_WHAT IS NEEDED_: Among these entries, how many lines contain "looking"? Say the number and nothing else.
○ ○ ○ ○
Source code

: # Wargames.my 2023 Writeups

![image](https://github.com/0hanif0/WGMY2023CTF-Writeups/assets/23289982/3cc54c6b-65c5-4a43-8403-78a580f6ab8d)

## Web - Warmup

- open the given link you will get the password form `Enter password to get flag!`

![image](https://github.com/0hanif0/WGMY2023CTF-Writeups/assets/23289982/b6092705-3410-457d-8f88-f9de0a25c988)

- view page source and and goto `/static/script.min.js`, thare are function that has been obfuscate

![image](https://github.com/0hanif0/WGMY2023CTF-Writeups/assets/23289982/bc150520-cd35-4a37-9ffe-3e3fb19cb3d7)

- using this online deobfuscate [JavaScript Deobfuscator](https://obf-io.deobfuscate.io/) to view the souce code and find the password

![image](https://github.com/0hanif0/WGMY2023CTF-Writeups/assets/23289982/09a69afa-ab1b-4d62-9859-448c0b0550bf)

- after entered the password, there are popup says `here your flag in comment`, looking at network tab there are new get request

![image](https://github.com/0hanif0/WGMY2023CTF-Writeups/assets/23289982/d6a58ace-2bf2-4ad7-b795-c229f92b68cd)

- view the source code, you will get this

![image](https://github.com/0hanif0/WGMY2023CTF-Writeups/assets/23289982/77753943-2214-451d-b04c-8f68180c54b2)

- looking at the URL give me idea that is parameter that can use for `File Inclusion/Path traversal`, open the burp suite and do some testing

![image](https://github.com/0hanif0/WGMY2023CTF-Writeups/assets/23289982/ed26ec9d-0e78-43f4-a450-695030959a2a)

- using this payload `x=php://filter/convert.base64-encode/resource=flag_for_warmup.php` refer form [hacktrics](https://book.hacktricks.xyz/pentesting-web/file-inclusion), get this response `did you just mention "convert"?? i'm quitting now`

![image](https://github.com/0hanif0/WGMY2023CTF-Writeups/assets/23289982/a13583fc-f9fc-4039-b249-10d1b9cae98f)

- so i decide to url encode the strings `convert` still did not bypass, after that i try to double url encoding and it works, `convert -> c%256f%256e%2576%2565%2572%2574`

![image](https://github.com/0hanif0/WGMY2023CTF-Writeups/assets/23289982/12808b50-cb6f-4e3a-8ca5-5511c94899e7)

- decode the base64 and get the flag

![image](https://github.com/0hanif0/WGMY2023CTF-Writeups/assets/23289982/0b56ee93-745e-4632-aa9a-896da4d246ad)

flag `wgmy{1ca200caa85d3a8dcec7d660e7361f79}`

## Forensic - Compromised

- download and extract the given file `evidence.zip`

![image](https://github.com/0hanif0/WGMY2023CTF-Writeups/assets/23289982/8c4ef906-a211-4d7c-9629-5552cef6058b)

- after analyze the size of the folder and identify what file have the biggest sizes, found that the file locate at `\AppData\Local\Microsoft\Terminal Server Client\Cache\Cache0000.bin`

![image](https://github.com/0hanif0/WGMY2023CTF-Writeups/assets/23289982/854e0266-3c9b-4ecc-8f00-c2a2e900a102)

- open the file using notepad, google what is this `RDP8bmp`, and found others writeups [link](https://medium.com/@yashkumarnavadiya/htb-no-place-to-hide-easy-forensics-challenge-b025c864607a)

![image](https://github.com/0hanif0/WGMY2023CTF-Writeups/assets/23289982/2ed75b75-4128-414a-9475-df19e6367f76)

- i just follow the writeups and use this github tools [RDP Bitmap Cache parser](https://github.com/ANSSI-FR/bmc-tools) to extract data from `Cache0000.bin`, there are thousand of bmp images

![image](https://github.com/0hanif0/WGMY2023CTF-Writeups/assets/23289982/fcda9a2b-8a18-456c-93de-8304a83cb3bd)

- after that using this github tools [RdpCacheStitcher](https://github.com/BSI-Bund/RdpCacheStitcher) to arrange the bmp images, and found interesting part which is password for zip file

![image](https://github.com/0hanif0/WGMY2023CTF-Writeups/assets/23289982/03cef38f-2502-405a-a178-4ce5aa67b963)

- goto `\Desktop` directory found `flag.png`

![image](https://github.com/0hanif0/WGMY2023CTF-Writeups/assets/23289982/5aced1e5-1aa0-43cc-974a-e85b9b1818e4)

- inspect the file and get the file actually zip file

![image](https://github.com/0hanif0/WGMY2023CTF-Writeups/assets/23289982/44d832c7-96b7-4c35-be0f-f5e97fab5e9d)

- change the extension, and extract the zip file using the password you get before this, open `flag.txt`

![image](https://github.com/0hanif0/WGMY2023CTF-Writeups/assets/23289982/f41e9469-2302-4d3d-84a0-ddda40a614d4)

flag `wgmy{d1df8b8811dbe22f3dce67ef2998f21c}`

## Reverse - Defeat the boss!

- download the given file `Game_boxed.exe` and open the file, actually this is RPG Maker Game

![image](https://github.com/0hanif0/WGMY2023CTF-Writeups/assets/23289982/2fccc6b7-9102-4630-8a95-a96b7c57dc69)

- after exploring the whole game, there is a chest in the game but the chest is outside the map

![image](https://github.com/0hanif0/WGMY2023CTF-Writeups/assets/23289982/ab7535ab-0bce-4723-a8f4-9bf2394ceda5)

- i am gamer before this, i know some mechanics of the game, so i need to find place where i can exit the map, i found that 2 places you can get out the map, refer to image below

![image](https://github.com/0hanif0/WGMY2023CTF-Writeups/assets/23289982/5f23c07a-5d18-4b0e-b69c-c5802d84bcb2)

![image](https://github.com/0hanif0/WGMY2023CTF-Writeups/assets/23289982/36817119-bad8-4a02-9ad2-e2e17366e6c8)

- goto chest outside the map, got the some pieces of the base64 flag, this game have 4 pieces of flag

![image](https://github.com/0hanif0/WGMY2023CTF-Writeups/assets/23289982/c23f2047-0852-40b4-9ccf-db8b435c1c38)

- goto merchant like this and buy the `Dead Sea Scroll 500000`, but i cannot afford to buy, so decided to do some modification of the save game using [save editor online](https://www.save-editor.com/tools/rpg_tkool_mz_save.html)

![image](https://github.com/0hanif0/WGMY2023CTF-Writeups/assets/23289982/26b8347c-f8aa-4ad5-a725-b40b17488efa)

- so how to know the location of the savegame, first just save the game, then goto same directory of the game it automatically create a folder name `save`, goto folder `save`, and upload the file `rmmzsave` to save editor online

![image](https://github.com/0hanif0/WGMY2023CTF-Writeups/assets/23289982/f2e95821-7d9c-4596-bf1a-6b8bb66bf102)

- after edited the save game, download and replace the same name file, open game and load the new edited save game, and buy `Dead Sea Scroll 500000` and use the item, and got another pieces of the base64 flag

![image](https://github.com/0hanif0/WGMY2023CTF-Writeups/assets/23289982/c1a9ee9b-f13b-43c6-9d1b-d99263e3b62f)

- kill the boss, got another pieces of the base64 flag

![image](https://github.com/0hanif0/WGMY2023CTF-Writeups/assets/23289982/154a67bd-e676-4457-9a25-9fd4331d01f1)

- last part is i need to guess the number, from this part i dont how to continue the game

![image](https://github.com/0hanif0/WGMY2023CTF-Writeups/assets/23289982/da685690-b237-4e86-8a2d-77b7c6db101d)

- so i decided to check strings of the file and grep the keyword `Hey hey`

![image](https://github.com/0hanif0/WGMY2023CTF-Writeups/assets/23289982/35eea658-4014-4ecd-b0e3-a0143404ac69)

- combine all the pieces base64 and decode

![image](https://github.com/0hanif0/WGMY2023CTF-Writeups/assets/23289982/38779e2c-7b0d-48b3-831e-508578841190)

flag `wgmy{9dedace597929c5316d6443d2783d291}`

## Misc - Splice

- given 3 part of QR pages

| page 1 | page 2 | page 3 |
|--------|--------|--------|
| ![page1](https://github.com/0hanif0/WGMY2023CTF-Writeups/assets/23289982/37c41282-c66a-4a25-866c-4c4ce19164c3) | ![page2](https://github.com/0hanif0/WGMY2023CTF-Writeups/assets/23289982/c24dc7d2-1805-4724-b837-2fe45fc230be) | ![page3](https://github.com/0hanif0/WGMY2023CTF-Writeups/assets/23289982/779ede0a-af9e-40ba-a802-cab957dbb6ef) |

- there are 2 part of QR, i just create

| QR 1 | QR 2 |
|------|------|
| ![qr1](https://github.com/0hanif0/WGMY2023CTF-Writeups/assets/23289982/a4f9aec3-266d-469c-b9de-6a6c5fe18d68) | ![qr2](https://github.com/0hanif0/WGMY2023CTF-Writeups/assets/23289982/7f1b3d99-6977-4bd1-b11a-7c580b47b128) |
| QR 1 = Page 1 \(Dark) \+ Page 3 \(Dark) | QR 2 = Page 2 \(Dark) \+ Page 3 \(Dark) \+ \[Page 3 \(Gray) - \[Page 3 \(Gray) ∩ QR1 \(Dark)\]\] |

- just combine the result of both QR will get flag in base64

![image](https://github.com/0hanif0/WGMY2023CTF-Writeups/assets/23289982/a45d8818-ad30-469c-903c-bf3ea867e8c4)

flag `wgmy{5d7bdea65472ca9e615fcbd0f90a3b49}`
○ ○ ○ ○
_ANSWER SECTION_: 2